Additional Book Information
Series: NYRB Classics
ISBN: 9781590173640
Pages: 192
Publication Date: December 7, 2010
Nature Stories
by Jules Renard, illustrated by Pierre Bonnard, translated from the French by Douglas Parmée



The natural world in all its richness, glimpsed variously in the house, the barnyard, and the garden, in ponds and streams, and at large in the woods and the fields, including old friends like the dog, the cat, the cow, and the pig, along with more unusual and sometimes alarming characters such as the weasel, the dragonfly, snakes of several sorts, and even a whale, not to mention ants in their seeming infinitude and a single humble potato—all these and more are the subjects of what may well be the most deft and delightful book of literary miniatures ever written. In Jules Renard’s world, plants and animals not only feel but speak (one species, the swallow, appears to write Hebrew), and yet, for all the anthropomorphic wit and whimsy the author indulges in, they guard their mystery too. Sly, funny, and touching, Nature Stories, here beautifully rendered into English by Douglas Parmée and accompanied by the wonderful ink-brush images of Pierre Bonnard with which the book was originally published, is a literary classic of inexhaustible freshness.
Praise
The farmyard beasts, hunted game, insects and birds of the Nievre were world enough for him [Renard]. Sometimes their activities add up to a story, sometimes an extended observation; or they might just provide a joyful moment—for instance, when a kingfisher comes and perches on his fishing-rod ('I was swelling with pride at having been taken for a tree'). And on almost every page there are brilliant descriptions and comparisons.
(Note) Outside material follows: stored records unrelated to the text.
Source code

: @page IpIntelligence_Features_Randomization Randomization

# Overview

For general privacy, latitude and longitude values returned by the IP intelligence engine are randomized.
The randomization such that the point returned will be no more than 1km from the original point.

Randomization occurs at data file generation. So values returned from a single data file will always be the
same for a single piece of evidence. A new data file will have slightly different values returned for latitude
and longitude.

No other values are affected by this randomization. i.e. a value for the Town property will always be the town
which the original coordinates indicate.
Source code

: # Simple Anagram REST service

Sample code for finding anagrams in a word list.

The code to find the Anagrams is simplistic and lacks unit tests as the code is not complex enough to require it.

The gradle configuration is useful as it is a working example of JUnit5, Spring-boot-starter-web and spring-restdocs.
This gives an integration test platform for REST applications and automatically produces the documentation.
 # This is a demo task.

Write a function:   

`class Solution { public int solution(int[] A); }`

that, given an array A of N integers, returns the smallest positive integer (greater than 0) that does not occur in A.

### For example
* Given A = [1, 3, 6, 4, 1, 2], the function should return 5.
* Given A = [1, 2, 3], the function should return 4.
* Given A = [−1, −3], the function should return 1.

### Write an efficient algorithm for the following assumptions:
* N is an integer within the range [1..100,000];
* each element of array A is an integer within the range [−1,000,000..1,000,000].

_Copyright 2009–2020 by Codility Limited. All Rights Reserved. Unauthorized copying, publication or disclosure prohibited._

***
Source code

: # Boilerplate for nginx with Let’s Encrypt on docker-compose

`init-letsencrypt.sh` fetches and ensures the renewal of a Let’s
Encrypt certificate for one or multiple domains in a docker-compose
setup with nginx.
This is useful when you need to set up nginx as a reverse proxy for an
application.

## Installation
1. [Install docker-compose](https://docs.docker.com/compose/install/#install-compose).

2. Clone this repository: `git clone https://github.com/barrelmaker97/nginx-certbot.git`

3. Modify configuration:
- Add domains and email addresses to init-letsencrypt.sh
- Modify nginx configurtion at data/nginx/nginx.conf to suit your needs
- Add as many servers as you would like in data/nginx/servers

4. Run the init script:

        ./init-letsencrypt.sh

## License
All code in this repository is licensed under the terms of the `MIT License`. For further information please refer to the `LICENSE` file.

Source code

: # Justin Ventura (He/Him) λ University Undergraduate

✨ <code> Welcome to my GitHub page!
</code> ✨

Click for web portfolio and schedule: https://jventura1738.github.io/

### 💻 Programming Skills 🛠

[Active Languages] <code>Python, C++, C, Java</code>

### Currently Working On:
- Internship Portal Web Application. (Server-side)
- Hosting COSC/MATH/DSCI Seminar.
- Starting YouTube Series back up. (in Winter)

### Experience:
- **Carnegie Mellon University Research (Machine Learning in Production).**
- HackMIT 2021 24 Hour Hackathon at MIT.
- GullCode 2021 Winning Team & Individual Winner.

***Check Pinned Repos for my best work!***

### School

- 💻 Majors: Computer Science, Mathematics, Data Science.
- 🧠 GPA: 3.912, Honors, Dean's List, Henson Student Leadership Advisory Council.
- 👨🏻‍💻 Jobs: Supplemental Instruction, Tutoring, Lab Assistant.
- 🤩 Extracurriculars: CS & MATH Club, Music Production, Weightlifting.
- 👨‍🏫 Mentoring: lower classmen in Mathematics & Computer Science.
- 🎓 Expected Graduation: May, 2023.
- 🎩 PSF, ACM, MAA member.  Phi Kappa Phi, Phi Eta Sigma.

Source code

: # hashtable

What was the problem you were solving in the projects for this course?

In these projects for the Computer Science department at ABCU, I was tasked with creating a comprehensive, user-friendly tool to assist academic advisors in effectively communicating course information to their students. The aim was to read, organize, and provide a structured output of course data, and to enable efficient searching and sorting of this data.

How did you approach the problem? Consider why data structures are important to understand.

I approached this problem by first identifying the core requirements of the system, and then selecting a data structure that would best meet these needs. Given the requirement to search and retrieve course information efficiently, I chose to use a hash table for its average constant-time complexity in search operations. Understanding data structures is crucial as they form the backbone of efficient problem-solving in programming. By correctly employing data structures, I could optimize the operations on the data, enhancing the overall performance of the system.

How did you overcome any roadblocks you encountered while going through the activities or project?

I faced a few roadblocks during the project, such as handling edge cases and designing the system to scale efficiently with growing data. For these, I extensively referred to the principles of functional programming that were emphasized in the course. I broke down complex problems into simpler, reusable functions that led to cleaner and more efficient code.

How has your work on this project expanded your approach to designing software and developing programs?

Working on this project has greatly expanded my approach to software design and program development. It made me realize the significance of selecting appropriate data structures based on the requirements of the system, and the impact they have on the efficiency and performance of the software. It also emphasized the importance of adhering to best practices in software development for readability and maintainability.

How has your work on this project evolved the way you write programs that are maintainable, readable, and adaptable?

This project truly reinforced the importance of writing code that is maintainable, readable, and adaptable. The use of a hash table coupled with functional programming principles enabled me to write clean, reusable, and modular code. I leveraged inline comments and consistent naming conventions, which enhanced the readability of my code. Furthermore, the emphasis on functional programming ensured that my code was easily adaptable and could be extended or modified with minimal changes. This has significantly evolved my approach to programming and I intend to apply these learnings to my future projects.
— Julian Barnes, London Review of Books
Renard's way with the detail is unforgettable. Renard writes about spiders, about the moon, and the poetry he makes from the things his eyes tell him is joyful.
—Michael Silverblatt, Bookworm
Renard's people—and animals and plants, too—are not reflections of Renard. They are not metaphors for his moods. They are not steps in his argument. They are as close as he can come to describing being someone or something not Renard. Renard's truthfulness is the truthfulness of a scrupulous, disinterested witness. You trust him as you trust a Quaker.
—Naomi Bliven, The New Yorker
Directly, or indirectly, Renard is at the origin of contemporary literature.
—Jean-Paul Sartre
There is no real equivalent for the French word esprit which is somewhere between and beyond humor and wit and which is essentially what these short commentaries on the bird and animal world display.